__Exercise aim__
Give back each entry unchanged, minus pictures.

__Input data__
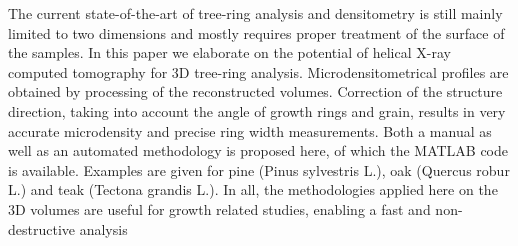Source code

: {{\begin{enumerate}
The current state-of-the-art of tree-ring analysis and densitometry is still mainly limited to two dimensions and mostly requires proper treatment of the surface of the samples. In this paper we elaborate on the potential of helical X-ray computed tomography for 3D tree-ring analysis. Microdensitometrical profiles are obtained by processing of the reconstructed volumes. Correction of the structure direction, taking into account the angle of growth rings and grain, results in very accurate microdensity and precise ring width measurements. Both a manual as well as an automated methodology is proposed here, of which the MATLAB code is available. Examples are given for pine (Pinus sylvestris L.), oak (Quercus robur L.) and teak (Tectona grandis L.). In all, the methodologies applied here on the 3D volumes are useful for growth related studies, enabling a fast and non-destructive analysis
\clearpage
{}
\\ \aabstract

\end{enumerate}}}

__Answer space__
Source code

: {{\begin{enumerate}
The current state-of-the-art of tree-ring analysis and densitometry is still mainly limited to two dimensions and mostly requires proper treatment of the surface of the samples. In this paper we elaborate on the potential of helical X-ray computed tomography for 3D tree-ring analysis. Microdensitometrical profiles are obtained by processing of the reconstructed volumes. Correction of the structure direction, taking into account the angle of growth rings and grain, results in very accurate microdensity and precise ring width measurements. Both a manual as well as an automated methodology is proposed here, of which the MATLAB code is available. Examples are given for pine (Pinus sylvestris L.), oak (Quercus robur L.) and teak (Tectona grandis L.). In all, the methodologies applied here on the 3D volumes are useful for growth related studies, enabling a fast and non-destructive analysis
\clearpage
{}
\\ \aabstract

\end{enumerate}}}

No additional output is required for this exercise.